I assume that this shouldn't be allowed and should be hidden as some other things @ Galaxy Editor.
@galanisd yep, that most definitely shouldn't be allowed. I'll add it to the list of things I need to fix.
OK great! It is not a blocking issue but this is
The applications that are created in Galaxy editor and then ingested in OMTD Registry seem to have this problem.
@courado
OK great! It is not a blocking issue but this is
The applications that are created in Galaxy editor and then ingested in OMTD Registry seem to have this problem.

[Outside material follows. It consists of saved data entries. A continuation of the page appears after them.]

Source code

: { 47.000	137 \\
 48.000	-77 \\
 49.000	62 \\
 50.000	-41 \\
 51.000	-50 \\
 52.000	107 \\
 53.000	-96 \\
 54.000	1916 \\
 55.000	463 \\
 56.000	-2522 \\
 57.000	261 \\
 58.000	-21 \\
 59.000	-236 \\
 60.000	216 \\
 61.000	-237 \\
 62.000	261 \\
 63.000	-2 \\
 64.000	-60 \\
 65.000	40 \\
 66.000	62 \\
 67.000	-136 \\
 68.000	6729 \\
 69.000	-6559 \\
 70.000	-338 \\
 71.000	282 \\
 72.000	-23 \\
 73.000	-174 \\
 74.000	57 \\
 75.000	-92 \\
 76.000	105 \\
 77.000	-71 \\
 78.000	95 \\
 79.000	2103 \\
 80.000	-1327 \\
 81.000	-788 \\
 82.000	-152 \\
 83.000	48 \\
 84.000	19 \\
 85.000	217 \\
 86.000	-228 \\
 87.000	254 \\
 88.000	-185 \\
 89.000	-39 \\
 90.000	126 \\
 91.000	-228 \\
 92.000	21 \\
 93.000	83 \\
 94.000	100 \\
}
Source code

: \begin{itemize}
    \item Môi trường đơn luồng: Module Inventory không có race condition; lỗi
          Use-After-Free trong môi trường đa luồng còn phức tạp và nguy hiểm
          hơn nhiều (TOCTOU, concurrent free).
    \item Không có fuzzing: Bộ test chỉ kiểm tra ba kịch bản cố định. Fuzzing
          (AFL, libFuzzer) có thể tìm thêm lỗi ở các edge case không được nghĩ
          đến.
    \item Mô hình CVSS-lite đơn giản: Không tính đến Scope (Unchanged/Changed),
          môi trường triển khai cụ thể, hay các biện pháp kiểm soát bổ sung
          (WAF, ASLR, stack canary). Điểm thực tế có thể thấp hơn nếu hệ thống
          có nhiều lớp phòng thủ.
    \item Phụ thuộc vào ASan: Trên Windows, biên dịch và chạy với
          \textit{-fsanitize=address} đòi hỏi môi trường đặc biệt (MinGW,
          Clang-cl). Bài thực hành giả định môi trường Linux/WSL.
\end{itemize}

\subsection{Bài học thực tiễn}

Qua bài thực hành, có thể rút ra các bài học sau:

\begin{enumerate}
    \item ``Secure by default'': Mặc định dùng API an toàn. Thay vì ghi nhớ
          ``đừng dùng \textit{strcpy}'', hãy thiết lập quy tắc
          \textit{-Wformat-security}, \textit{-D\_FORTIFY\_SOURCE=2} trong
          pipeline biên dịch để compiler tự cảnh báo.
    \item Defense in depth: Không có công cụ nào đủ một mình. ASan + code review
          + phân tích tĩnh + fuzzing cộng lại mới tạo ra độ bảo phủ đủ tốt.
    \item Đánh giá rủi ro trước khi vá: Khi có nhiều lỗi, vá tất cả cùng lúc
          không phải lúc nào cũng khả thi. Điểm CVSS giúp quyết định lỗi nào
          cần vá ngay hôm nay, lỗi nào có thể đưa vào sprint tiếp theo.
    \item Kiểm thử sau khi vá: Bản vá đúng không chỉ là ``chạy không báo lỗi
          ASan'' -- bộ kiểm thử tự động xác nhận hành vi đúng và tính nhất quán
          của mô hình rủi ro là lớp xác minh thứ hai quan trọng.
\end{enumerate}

Indeed. We cannot proceed in the SSH UC (WP9) due to this issue at the moment.
@azielinskiACC
Ok so:
user id + UUID
that is generated when you create a new application with the workflow editor.registry
passes the name generated upon creation to the workflow service
and thus won't find it [see save workflow save step 3].TODO
I need to add a loading screen when you press save.When you save the workflow the steps are :
When you load a workflow : If it already in the editor, show it else load it from the registry and show it
PS @galanisd:
Thanks @courado that all makes sense. Looks like the only issue is that the auto generated name doesn't get unencoded properly when passed into the workflow service hence it's looking for a workflow containing %40 instead of @ etc. My fix was to add a decode call inside the workflow service which should solve the problem once that code is deployed to test.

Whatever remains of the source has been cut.